Ayala v. Ford Motor Company
On August 5, 2005, an eight-member jury in the U.S. District Court for the Eastern District of Texas, returned a unanimous verdict in favor of Ford Motor Company in a case involving the death of a three year-old child after she became entrapped in a power window.
Plaintiff sought punitive damages based upon the Ford truck’s alleged defects in the installation of rocker switches instead of push/pull switches. Ford countered that the rocker switch for the power window was neither defective nor unreasonably dangerous. Ford relied on its compliance with Federal Motor Vehicle Safety Standard (FMVSS) 118, the standard enacted to prevent inadvertent actuation of power window systems by children.
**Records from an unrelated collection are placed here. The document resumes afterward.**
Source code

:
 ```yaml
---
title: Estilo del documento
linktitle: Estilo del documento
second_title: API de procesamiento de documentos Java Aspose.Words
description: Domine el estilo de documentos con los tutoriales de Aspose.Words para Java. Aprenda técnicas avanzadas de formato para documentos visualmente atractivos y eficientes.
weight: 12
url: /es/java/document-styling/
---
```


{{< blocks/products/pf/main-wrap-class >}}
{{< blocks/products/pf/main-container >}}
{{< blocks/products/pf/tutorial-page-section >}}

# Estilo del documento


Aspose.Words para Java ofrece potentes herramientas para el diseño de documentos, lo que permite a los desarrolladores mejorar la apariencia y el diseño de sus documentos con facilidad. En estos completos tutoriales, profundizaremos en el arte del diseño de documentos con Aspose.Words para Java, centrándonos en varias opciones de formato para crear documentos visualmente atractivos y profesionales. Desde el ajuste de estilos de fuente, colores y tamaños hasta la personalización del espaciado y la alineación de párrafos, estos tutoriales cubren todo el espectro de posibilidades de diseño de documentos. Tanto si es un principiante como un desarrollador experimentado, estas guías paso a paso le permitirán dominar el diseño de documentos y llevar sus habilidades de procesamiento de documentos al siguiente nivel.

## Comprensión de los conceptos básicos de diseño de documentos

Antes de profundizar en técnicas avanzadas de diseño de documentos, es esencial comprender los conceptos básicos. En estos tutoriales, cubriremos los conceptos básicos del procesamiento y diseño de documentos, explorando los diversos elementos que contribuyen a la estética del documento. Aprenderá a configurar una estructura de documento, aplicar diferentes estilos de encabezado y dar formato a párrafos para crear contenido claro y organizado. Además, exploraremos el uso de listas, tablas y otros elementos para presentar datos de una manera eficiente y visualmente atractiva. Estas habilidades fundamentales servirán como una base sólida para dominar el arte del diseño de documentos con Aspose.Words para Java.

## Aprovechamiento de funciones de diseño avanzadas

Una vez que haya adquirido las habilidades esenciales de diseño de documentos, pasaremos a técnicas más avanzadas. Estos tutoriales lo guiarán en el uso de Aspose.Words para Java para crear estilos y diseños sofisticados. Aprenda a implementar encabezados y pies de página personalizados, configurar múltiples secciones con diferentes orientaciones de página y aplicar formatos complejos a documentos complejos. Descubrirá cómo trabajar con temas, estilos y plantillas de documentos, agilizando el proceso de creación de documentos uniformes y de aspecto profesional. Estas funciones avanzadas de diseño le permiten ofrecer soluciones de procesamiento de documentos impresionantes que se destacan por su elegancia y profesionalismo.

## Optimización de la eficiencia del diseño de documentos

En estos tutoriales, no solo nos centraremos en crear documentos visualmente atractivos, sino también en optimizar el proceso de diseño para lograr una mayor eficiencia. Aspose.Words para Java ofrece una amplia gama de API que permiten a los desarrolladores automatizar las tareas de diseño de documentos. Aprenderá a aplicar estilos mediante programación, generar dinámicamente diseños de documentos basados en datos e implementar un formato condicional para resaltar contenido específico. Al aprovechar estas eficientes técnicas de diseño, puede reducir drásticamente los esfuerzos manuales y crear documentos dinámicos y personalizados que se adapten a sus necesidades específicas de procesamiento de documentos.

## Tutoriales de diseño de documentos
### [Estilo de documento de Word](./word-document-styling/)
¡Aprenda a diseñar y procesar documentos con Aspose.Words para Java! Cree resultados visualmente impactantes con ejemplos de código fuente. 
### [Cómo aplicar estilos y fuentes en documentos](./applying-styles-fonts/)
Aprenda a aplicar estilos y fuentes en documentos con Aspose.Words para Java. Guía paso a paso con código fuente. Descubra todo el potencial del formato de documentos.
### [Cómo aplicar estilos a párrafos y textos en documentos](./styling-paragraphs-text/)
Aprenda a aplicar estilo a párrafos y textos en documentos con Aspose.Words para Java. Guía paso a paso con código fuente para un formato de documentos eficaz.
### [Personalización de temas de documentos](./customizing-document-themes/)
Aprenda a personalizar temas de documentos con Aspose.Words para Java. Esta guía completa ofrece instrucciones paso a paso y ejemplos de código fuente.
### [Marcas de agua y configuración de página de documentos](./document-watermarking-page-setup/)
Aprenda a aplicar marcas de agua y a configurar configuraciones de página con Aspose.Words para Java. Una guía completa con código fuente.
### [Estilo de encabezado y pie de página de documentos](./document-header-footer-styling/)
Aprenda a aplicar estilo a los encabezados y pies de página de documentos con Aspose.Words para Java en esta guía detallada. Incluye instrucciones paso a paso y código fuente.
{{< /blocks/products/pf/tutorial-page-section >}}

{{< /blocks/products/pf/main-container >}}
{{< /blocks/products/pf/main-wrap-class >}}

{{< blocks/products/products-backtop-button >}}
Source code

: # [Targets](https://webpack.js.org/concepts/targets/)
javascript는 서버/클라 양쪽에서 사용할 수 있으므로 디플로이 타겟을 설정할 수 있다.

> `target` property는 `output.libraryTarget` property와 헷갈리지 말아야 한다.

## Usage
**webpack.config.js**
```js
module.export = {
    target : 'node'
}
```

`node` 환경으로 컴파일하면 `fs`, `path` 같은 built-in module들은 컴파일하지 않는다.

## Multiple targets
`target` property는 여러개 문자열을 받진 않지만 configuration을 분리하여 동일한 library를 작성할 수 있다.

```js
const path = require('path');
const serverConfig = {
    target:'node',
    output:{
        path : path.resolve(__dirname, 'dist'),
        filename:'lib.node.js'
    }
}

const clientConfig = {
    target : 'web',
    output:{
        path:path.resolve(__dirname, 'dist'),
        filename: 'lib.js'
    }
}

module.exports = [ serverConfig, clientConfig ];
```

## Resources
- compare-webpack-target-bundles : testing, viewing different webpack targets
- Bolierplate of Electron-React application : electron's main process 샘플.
FMVSS 118 requires, among other things, an ignition interlock which prevents the power window system from operating unless the vehicle’s key is in the ignition and the key is turned to either the “ON” or “ACCESSORY” position. According to the standard and the National Highway Traffic Safety Administration (NHTSA), the incorporation of the ignition interlock was the main safety feature to prevent against power window entrapments because it required a key in the ignition and therefore presumed the presence of a supervisory adult. And, due to the plaintiff’s admitted distraction, she overrode the basic safeguard installed in the system.
After approximately an hour of deliberation, the East Texas Federal Court jury returned a unanimous defense verdict for Ford Motor Company. Frost Brown Todd received the Top Ten Defense Verdict Award from National Law Journal for this case.